To keep the light off the camera lens and avoid lens flare, you can often adjust the top barn door on the back light. If that doesn't work or if your back light doesn't have barn doors, try shading the lens itself with a flag on a stand next to the camcorder.
If all else fails, you can move the back light off to one side and lower it, if need be. The result is called "back-cross lighting," and it can do much of a back light's job quite effectively.
Alternatives and Cheats
You may want to modify this classic three-point setup, either for a different look or because you're short of lights, location power or both. For example, you can get a soft, window light feeling by using soft boxes for the key as well as the fill.
A soft key light has its advantages. It looks less theatrical than a spotlight and it's kind to wrinkles and less-than-perfect skin because its shadowless illumination doesn't emphasize blemishes.

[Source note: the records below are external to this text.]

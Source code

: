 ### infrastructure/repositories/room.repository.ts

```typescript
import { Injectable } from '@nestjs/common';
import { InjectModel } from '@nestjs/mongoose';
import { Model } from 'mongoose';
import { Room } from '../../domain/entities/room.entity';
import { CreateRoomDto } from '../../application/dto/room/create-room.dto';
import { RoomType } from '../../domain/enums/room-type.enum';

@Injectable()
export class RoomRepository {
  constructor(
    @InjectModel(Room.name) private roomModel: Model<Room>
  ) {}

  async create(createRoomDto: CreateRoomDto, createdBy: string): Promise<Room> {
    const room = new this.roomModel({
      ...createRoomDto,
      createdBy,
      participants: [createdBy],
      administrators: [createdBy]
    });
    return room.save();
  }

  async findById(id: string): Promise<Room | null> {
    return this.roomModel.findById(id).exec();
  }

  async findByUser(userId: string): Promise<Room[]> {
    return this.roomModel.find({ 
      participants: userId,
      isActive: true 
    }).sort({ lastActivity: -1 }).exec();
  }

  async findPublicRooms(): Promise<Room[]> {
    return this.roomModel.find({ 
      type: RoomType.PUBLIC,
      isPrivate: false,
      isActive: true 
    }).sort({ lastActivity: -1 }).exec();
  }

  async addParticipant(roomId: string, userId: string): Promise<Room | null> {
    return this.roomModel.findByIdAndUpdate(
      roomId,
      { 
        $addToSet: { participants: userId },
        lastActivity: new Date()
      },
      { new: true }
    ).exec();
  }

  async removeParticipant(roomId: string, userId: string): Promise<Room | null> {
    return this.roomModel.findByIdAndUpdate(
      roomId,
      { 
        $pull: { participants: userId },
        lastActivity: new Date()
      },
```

In this setup, try placing the key a bit higher, for at least a slight neck shadow, and move it in to compensate for its lower light output.
You may also want to move it around until it hits the subject's profile for a "sitting beside an off-screen window" look. Be careful to pull the soft fill light back until there's an obvious difference between the two sides of the subject's face.
Soft key and fill also does a fine job of illuminating the background with spill light, especially if your subject is fairly close to a wall. Because of their diffuse quality of the light, they won't throw a shadow on the background.
To reduce the number of lights required, you have two options. For a more natural look, omit the back light. You'll reduce both the number of lights and the power consumption by one-third. This option works much better with the soft key and soft fill approach.
Eliminating the back light from a hard-key design can make the setup look incomplete. As a possible alternative, omit the fill light instead, substituting a large, white card to reflect light from the key light back onto the subject. However, the framing must be fairly tight for this approach, because the card has to be quite near the subject.
Finally, before we shut down for today, remember that the subject does not always have to be stationary. You can get a very nice effect by having the subject walk into the three-light setup (guided by a mark on the floor).
Sidebar: The Fourth Musketeer
Just as the famous Three Musketeers were really four, a three-point lighting setup often needs a fourth component: a background light.
If you're working close to a wall, spill from the key and fill lights may automatically light the background for you. If the background's too dark, however, your subject may look artificially isolated by the foreground lighting. In that case, you need to bring up the background.
The simplest approach is to place a large white reflector out of frame, where the key light will bounce off it and onto the wall. For more control, try a large source like a softbox, well behind the subject and out of frame. If the result looks too hot, try aiming the light up at 45- degrees, bouncing some of the light off of the ceiling.
A variation is to place the light close to the wall and rake across it. This only works if the wall near the light is framed off, because it will otherwise look unrealistically bright.
You can also try the same trick from high above the center of the wall, aiming down. In effect, this "rim lights" anything on the wall (e.g. fixtures or pictures). In fact, you can sometimes make the back light do double duty by opening its wall-side barn door to allow light to spill onto the background.
However you place your lights, check your reference monitor carefully for hot spots and reflections that will attract the viewer's eyes away from the subject. A too-bright wall is worse than one that's too dark.